The report we have says that the pyro hit a wooden pillar from four meters away and a cigarette could have just as easily triggered the fire.
Right! It’s the same exact problem as Rhode Island, where they put up some foam for sound deadening that was not structural-rated, which means it wasn’t fireproof. It was the foam that would go inside of a road case but it looked and acted as the same foam you’d use for sound-deadening but much cheaper. It’s the same thing with this pillar. When we build a stage prop it may be made out of Styrofoam but it needs to be encapsulated, which means the outside of it is completely sprayed and encapsulated with something that can fireproof it, whether it’s rubber or plastic or whatever. Bar props are encapsulated foam and it costs more.
Will fire marshals here in the U.S. shut down indoor pyro?
Fire departments and inspectors will look at it and hope that it’s a learning experience for Romania. They’ll say, “We’ve learned these lessons. We’ve been through this curve already.”
The problem is when you get somebody who was hurt and somebody in their family, and a lawyer connected to them, says, “This is horrible; we need to stop this practice.” Then there will be petitions to stop indoor pyro because it’s not safe. No, no, no! It is very safe. They broke 10 laws in order to make this accident happen.

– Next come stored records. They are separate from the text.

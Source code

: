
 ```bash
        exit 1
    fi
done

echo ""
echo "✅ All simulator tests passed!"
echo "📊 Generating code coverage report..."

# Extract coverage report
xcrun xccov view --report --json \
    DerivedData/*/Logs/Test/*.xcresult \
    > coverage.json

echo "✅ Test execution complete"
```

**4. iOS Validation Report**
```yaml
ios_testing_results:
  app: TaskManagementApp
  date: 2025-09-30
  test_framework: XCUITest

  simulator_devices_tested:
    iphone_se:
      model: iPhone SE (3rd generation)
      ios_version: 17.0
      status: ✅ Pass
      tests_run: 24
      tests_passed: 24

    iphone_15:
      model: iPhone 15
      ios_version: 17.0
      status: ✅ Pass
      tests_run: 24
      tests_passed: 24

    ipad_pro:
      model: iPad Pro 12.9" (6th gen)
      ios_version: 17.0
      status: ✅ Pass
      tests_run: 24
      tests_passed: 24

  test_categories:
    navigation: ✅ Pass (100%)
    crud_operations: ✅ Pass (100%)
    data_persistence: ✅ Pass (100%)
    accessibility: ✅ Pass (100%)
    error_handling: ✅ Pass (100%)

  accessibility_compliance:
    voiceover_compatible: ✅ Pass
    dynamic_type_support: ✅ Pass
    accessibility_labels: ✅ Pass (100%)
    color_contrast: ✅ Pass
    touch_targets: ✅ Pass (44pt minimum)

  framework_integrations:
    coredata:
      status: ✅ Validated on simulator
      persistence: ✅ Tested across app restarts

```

The same thing in Rhode Island and the one in South America a few ago (The Kiss nightclub in Santa Maria, Brazil, where a fire killed 242 and injured 630 in 2013). It made it much harder to get permits and they made it harder than it should have been – but it brought it up to standard. Now it’s as hard to get a permit in South America as it is in Boston, New York, Las Vegas or any other major American city. In the past, you could go into South America with guns blazing and get away with whatever you could. In a lot of these European countries now it’s the same kind of thing – you just try and go in and get away with as much as you can until something horrible happens and then they start taking notice.

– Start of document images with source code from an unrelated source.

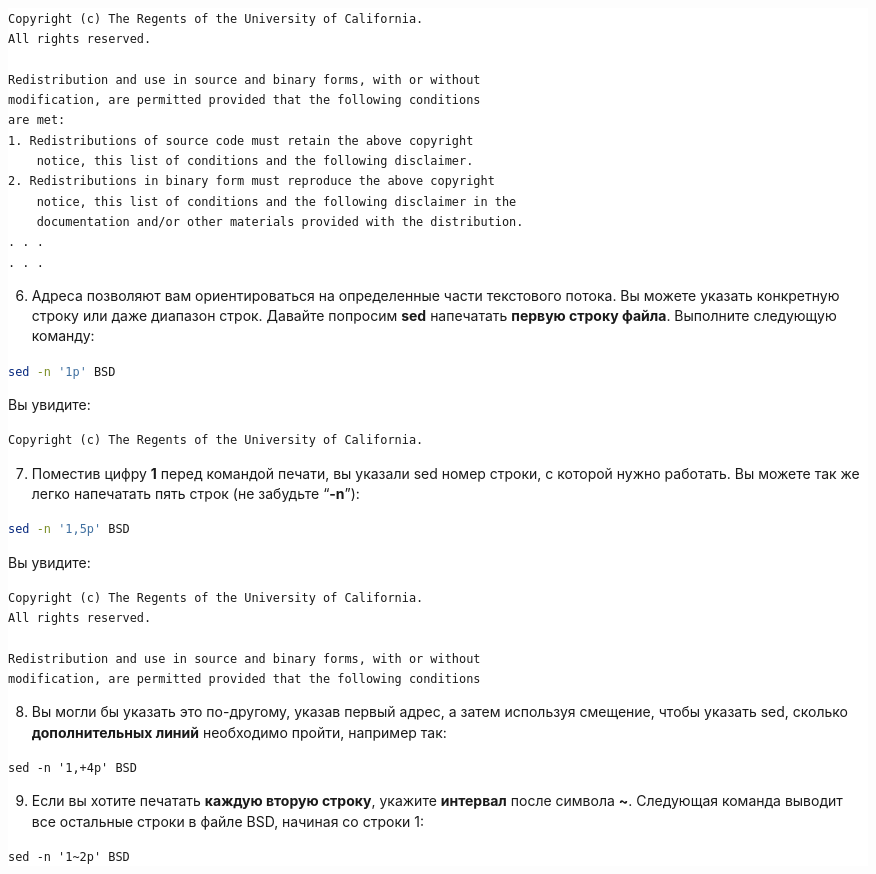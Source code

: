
 ```console
Copyright (c) The Regents of the University of California.
All rights reserved.

Redistribution and use in source and binary forms, with or without
modification, are permitted provided that the following conditions
are met:
1. Redistributions of source code must retain the above copyright
    notice, this list of conditions and the following disclaimer.
2. Redistributions in binary form must reproduce the above copyright
    notice, this list of conditions and the following disclaimer in the
    documentation and/or other materials provided with the distribution.
. . .
. . .
```

6. Адреса позволяют вам ориентироваться на определенные части текстового потока. Вы можете указать конкретную строку или даже диапазон строк. Давайте попросим **sed** напечатать **первую строку файла**. Выполните следующую команду:

```bash
sed -n '1p' BSD
```

Вы увидите:

```console
Copyright (c) The Regents of the University of California.
```

7. Поместив цифру **1** перед командой печати, вы указали sed номер строки, с которой нужно работать. Вы можете так же легко напечатать пять строк (не забудьте “**-n**”):

```bash
sed -n '1,5p' BSD
```

Вы увидите:

```console
Copyright (c) The Regents of the University of California.
All rights reserved.

Redistribution and use in source and binary forms, with or without
modification, are permitted provided that the following conditions
```

8. Вы могли бы указать это по-другому, указав первый адрес, а затем используя смещение, чтобы указать sed, сколько **дополнительных линий** необходимо пройти, например так:

```
sed -n '1,+4p' BSD
```

9. Если вы хотите печатать **каждую вторую строку**, укажите **интервал** после символа **~**. Следующая команда выводит все остальные строки в файле BSD, начиная со строки 1:

```
sed -n '1~2p' BSD
```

In Rhode Island, they had to break 20 different laws to make that tragedy happen. And not just pyro laws. In Romania, the pyro was the catalyst, but a cigarette or a flaming drink could have set the pillar on fire. I’m sure it will start coming out the club was over-capacity, that the emergency exits were inadequate.
The photos from the event look hauntingly familiar.

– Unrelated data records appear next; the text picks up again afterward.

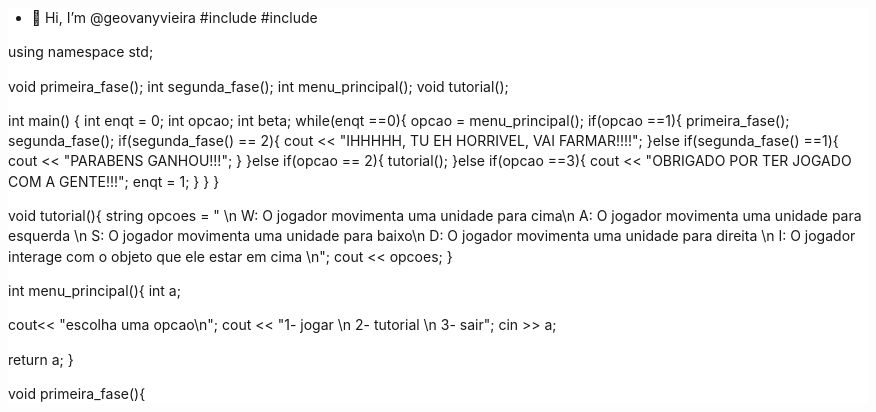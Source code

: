- 👋 Hi, I’m @geovanyvieira
#include <iostream>
#include <string>

using namespace std;

void primeira_fase();
int segunda_fase();
int menu_principal();
void tutorial(); 

int main() {
  int enqt = 0;
  int opcao;
  int beta;
  while(enqt ==0){ 
  opcao = menu_principal();
if(opcao ==1){ 
  primeira_fase();
  segunda_fase();
  if(segunda_fase() == 2){
    cout << "IHHHHH, TU EH HORRIVEL, VAI FARMAR!!!!";
  }else if(segunda_fase() ==1){
    cout << "PARABENS GANHOU!!!";
  }
  }else if(opcao == 2){
    tutorial();
  }else if(opcao ==3){
  cout << "OBRIGADO POR TER JOGADO COM A GENTE!!!";
  enqt = 1;
  }
  }
  }

void tutorial(){
  string opcoes = " \n W: O jogador movimenta uma unidade para cima\n A: O jogador movimenta uma unidade para esquerda \n S: O jogador movimenta uma unidade para baixo\n D: O jogador movimenta uma unidade para direita \n I: O jogador interage com o objeto que ele estar em cima \n";
  cout << opcoes;
}

int menu_principal(){
  int a;
  
  cout<< "escolha uma opcao\n";
  cout << "1- jogar \n 2- tutorial \n 3- sair";
  cin >> a;
  
  return a;
}


void primeira_fase(){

Yes, it’s almost exactly the same as Rhode Island. It was a gerb fountain effect being placed near the wrong type of foam. Again, though, we have the layers. Yes, the pyro shouldn’t have been there. There should have been a fire extinguisher, and someone who knew how to use it. And I deal with aerial pyro, which can have tragic consequences, plus there’s consumer pyro that you can still kill yourself with, and I can’t even look at the photos of Rhode Island anymore. I did consulting after Rhode Island and, when I close my eyes, I still see the two-foot flame and nobody noticing it. That’s what gets me the most. It could have been different right there.
Anything else?
I think this will have a ripple-effect and it has to do with insurance. When Rhode Island happened, I was 3,000 miles away, driving home from another show, and the next morning my insurance doubled. Our insurance in South America has now doubled. So I bet when we go to Europe next February with Black Sabbath, and we go back to Europe with AC/DC, guess what just went up? My insurance.